SEAP activity measurement in reporter cell-based assays using BCIP / NBT as substrate.

SEAP (secreted embryonic alkaline phosphatase) has been suggested as versatile reporter protein inter alia for cell ligand interaction. Generic photometric assay formats for this enzyme are currently lacking. Using the interaction of recombinant hCD40 ligand with HEK-Blue sensor cells expressing the CD40 receptor as example, we show that such an assay can be developed based on BCIP/NBT (5-bromo-4-chloro-3-indolyl phosphate/nitroblue tetrazolium chloride) as substrate. Supplementation of the reaction buffer with a micelle-forming detergent (TWEEN 20) stabilizes the water-insoluble reactions products thereby allowing reproducible photometric quantification of the colloidal dispersion.
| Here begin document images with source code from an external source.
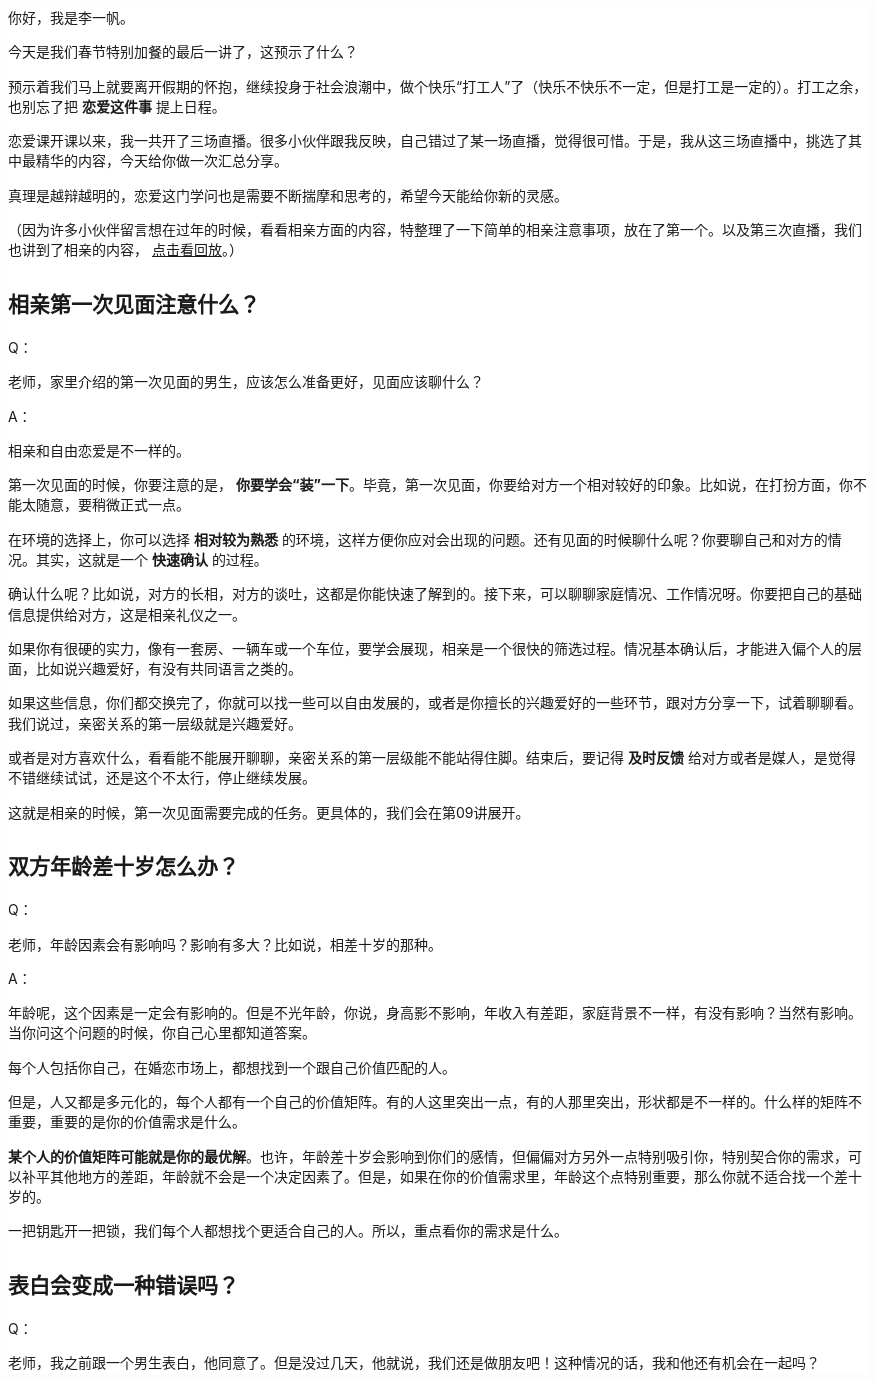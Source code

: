 你好，我是李一帆。

今天是我们春节特别加餐的最后一讲了，这预示了什么？

预示着我们马上就要离开假期的怀抱，继续投身于社会浪潮中，做个快乐“打工人”了（快乐不快乐不一定，但是打工是一定的）。打工之余，也别忘了把 **恋爱这件事** 提上日程。

恋爱课开课以来，我一共开了三场直播。很多小伙伴跟我反映，自己错过了某一场直播，觉得很可惜。于是，我从这三场直播中，挑选了其中最精华的内容，今天给你做一次汇总分享。

真理是越辩越明的，恋爱这门学问也是需要不断揣摩和思考的，希望今天能给你新的灵感。

（因为许多小伙伴留言想在过年的时候，看看相亲方面的内容，特整理了一下简单的相亲注意事项，放在了第一个。以及第三次直播，我们也讲到了相亲的内容， [点击看回放](https://www.bilibili.com/video/BV1Zy4y1n7Qi)。）

## 相亲第一次见面注意什么？

Q：

老师，家里介绍的第一次见面的男生，应该怎么准备更好，见面应该聊什么？

A：

相亲和自由恋爱是不一样的。

第一次见面的时候，你要注意的是， **你要学会“装”一下**。毕竟，第一次见面，你要给对方一个相对较好的印象。比如说，在打扮方面，你不能太随意，要稍微正式一点。

在环境的选择上，你可以选择 **相对较为熟悉** 的环境，这样方便你应对会出现的问题。还有见面的时候聊什么呢？你要聊自己和对方的情况。其实，这就是一个 **快速确认** 的过程。

确认什么呢？比如说，对方的长相，对方的谈吐，这都是你能快速了解到的。接下来，可以聊聊家庭情况、工作情况呀。你要把自己的基础信息提供给对方，这是相亲礼仪之一。

如果你有很硬的实力，像有一套房、一辆车或一个车位，要学会展现，相亲是一个很快的筛选过程。情况基本确认后，才能进入偏个人的层面，比如说兴趣爱好，有没有共同语言之类的。

如果这些信息，你们都交换完了，你就可以找一些可以自由发展的，或者是你擅长的兴趣爱好的一些环节，跟对方分享一下，试着聊聊看。我们说过，亲密关系的第一层级就是兴趣爱好。

或者是对方喜欢什么，看看能不能展开聊聊，亲密关系的第一层级能不能站得住脚。结束后，要记得 **及时反馈** 给对方或者是媒人，是觉得不错继续试试，还是这个不太行，停止继续发展。

这就是相亲的时候，第一次见面需要完成的任务。更具体的，我们会在第09讲展开。

## 双方年龄差十岁怎么办？

Q：

老师，年龄因素会有影响吗？影响有多大？比如说，相差十岁的那种。

A：

年龄呢，这个因素是一定会有影响的。但是不光年龄，你说，身高影不影响，年收入有差距，家庭背景不一样，有没有影响？当然有影响。当你问这个问题的时候，你自己心里都知道答案。

每个人包括你自己，在婚恋市场上，都想找到一个跟自己价值匹配的人。

但是，人又都是多元化的，每个人都有一个自己的价值矩阵。有的人这里突出一点，有的人那里突出，形状都是不一样的。什么样的矩阵不重要，重要的是你的价值需求是什么。

**某个人的价值矩阵可能就是你的最优解**。也许，年龄差十岁会影响到你们的感情，但偏偏对方另外一点特别吸引你，特别契合你的需求，可以补平其他地方的差距，年龄就不会是一个决定因素了。但是，如果在你的价值需求里，年龄这个点特别重要，那么你就不适合找一个差十岁的。

一把钥匙开一把锁，我们每个人都想找个更适合自己的人。所以，重点看你的需求是什么。

## 表白会变成一种错误吗？

Q：

老师，我之前跟一个男生表白，他同意了。但是没过几天，他就说，我们还是做朋友吧！这种情况的话，我和他还有机会在一起吗？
After optimizing the assay in terms of incubation time, cell number and environmental conditions, a cellular response to stimulation was already visible for 0.25 ng mL of rhCD40L. Moreover, the sensitivity of the assay was significantly better than reported previously for alternative assays used in combination with the commercially available reporter cells. The use of BCIP/NBT as substrate therefore provides a robust and sensitive method to monitor SEAP activity in solution, which could conceivably be extended to other cell-based and biological assays using SEAP as reporter protein.